RECORDS PROVIDED.
- Opening Delimiter -

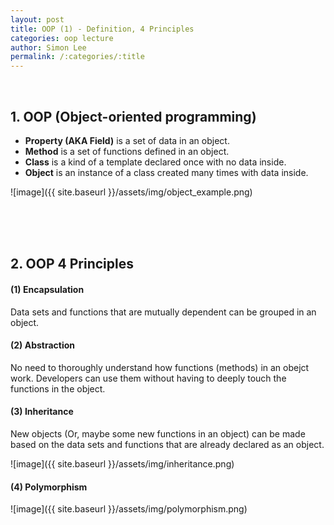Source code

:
 ```yaml
---
layout: post
title: OOP (1) - Definition, 4 Principles
categories: oop lecture
author: Simon Lee
permalink: /:categories/:title
---
```


<br>

## 1. OOP (Object-oriented programming)

- <strong>Property (AKA Field)</strong> is a set of data in an object.
- <strong>Method</strong> is a set of functions defined in an object.
- <strong>Class</strong> is a kind of a template declared once with no data inside.
- <strong>Object</strong> is an instance of a class created many times with data inside.

![image]({{ site.baseurl }}/assets/img/object_example.png)

<br>
<br>
<br>

## 2. OOP 4 Principles

#### (1) Encapsulation

Data sets and functions that are mutually dependent can be grouped in an object.

#### (2) Abstraction

No need to thoroughly understand how functions (methods) in an obejct work. Developers can use them without having to deeply touch the functions in the object.

#### (3) Inheritance

New objects (Or, maybe some new functions in an object) can be made based on the data sets and functions that are already declared as an object.

![image]({{ site.baseurl }}/assets/img/inheritance.png)

#### (4) Polymorphism

![image]({{ site.baseurl }}/assets/img/polymorphism.png)

<br>
<br>
<br>
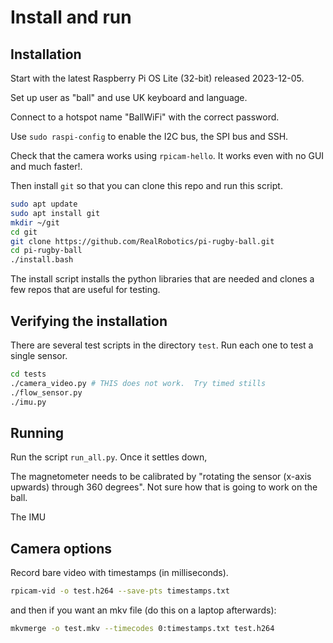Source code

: # Install and run

## Installation

Start with the latest Raspberry Pi OS Lite (32-bit) released 2023-12-05.

Set up user as "ball" and use UK keyboard and language.

Connect to a hotspot name "BallWiFi" with the correct password.

Use `sudo raspi-config` to enable the I2C bus, the SPI bus and SSH.

Check that the camera works using `rpicam-hello`.  It works even with no GUI and much faster!.

Then install `git` so that you can clone this repo and run this script.

```bash
sudo apt update
sudo apt install git
mkdir ~/git
cd git
git clone https://github.com/RealRobotics/pi-rugby-ball.git
cd pi-rugby-ball
./install.bash
```

The install script installs the python libraries that are needed and clones a few repos that are useful for testing.

## Verifying the installation

There are several test scripts in the directory `test`.  Run each one to test a single sensor.

```bash
cd tests
./camera_video.py # THIS does not work.  Try timed stills
./flow_sensor.py
./imu.py
```

## Running

Run the script `run_all.py`.  Once it settles down,

The magnetometer needs to be calibrated by "rotating the sensor (x-axis upwards) through 360 degrees".  Not sure how that is going to work on the ball.

The IMU

## Camera options

Record bare video with timestamps (in milliseconds).

```bash
rpicam-vid -o test.h264 --save-pts timestamps.txt
```

and then if you want an mkv file (do this on a laptop afterwards):

```bash
mkvmerge -o test.mkv --timecodes 0:timestamps.txt test.h264
```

- Closing Delimiter -

YOUR INSTRUCTIONS. Copy every line exactly, from the opening line of the entries down to the line holding "- <strong>Object</strong> is", and keep the pictures out.

ANSWER TO THIS PROBLEM.
Source code

:
 ```yaml
---
layout: post
title: OOP (1) - Definition, 4 Principles
categories: oop lecture
author: Simon Lee
permalink: /:categories/:title
---
```


<br>

## 1. OOP (Object-oriented programming)

- <strong>Property (AKA Field)</strong> is a set of data in an object.
- <strong>Method</strong> is a set of functions defined in an object.
- <strong>Class</strong> is a kind of a template declared once with no data inside.
- <strong>Object</strong> is an instance of a class created many times with data inside.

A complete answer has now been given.